TASK TO CARRY OUT: Here is a block of entries. Write out its lines exactly, from the first through the one containing "Glstext, all caps, subsequent".

DATA TO EXAMINE:
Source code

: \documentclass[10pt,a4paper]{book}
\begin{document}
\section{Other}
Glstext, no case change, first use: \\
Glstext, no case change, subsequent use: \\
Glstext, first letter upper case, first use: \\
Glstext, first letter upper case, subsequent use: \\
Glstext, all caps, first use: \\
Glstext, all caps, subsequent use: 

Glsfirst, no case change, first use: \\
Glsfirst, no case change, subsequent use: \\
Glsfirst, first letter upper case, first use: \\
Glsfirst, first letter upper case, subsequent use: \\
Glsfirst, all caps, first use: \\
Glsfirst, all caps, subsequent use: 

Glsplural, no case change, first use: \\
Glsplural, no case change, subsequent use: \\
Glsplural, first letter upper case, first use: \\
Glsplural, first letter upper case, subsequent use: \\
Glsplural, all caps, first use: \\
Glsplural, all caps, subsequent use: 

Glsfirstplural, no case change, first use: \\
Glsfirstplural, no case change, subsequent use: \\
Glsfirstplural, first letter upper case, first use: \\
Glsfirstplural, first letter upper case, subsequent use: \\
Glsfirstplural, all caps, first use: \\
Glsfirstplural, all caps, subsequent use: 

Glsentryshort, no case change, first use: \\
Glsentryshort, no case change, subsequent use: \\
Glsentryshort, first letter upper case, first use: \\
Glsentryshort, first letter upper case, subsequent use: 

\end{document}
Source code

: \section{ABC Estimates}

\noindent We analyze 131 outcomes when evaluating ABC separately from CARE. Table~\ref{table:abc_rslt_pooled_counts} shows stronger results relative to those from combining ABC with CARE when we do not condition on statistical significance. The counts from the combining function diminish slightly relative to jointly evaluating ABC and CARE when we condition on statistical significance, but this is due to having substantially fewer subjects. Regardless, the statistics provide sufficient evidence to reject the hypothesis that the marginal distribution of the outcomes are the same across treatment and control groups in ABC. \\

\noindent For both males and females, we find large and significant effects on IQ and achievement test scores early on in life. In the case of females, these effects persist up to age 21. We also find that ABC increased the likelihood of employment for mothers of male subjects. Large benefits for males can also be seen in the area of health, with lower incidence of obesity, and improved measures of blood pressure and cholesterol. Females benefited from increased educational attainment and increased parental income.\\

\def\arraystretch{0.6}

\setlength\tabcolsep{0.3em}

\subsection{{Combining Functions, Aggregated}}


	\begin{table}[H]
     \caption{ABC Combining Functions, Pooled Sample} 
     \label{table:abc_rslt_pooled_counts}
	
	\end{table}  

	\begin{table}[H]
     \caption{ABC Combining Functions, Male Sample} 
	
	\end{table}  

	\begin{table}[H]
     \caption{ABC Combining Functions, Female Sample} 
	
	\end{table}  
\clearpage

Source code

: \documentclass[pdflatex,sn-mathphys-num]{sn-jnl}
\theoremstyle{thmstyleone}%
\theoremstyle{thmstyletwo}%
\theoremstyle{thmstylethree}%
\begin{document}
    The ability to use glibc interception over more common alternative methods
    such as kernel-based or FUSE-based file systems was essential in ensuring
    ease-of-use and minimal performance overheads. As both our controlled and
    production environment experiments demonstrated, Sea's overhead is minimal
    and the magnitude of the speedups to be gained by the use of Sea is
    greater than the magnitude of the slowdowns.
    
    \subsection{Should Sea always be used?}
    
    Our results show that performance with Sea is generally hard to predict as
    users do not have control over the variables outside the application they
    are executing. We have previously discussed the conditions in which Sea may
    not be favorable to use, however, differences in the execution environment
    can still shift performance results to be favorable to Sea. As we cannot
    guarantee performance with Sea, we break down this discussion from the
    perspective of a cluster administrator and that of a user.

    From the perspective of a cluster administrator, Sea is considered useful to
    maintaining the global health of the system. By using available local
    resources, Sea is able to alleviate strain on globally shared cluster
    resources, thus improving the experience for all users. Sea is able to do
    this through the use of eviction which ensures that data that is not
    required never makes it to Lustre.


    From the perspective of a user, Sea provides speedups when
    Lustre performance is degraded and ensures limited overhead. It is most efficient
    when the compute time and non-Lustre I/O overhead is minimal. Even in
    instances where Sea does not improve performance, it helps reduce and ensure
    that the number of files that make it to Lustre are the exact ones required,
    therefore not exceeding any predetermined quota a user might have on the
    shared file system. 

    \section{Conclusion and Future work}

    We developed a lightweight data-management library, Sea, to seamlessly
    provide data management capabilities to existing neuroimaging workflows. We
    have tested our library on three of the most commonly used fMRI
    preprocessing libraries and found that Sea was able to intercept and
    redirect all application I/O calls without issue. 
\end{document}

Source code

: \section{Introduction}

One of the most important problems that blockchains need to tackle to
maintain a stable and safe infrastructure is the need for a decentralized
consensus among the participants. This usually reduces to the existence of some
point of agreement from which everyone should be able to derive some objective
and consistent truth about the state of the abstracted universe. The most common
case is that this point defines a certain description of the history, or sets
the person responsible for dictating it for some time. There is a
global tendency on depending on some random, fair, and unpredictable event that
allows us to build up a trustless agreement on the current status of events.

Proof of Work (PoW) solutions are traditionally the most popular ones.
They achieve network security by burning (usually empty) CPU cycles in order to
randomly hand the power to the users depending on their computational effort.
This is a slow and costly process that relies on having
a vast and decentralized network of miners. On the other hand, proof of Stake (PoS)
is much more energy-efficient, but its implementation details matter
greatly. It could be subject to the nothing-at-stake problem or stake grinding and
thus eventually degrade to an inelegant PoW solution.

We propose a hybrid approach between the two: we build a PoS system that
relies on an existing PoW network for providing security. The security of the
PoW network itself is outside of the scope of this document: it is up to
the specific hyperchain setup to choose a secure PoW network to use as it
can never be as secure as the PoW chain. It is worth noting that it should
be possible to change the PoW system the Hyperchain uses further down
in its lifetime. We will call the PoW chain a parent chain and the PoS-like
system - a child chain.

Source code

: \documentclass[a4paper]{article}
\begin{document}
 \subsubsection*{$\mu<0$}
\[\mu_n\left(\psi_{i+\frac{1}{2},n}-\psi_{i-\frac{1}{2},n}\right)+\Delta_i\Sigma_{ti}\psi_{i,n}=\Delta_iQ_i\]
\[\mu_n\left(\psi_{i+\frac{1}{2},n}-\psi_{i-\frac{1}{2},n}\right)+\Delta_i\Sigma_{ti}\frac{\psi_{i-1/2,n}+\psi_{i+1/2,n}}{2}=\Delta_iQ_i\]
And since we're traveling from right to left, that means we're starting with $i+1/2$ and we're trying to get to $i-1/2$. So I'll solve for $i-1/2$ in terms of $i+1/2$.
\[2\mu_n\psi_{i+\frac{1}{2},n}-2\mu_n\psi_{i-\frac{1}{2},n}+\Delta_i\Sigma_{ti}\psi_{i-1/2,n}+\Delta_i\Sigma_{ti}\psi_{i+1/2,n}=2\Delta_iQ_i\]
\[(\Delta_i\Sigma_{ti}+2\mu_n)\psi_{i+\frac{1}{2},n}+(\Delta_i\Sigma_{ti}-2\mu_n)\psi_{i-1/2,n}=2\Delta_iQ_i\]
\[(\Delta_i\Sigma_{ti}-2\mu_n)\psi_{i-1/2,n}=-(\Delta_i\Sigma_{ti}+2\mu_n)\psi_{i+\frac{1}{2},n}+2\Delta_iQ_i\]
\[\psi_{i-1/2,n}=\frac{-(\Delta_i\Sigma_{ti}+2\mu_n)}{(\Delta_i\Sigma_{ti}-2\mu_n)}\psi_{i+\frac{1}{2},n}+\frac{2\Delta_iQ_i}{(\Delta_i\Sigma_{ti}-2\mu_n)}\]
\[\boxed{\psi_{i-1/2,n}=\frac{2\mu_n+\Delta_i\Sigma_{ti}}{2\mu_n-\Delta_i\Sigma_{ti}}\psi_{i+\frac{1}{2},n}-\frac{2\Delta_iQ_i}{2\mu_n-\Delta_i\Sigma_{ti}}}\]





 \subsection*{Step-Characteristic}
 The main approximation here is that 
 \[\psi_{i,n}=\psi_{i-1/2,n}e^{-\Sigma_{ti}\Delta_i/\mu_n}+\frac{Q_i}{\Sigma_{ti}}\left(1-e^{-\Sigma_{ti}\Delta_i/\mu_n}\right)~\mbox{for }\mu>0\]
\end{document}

SOLUTION FOR THIS TASK:
Source code

: \documentclass[10pt,a4paper]{book}
\begin{document}
\section{Other}
Glstext, no case change, first use: \\
Glstext, no case change, subsequent use: \\
Glstext, first letter upper case, first use: \\
Glstext, first letter upper case, subsequent use: \\
Glstext, all caps, first use: \\
Glstext, all caps, subsequent use: 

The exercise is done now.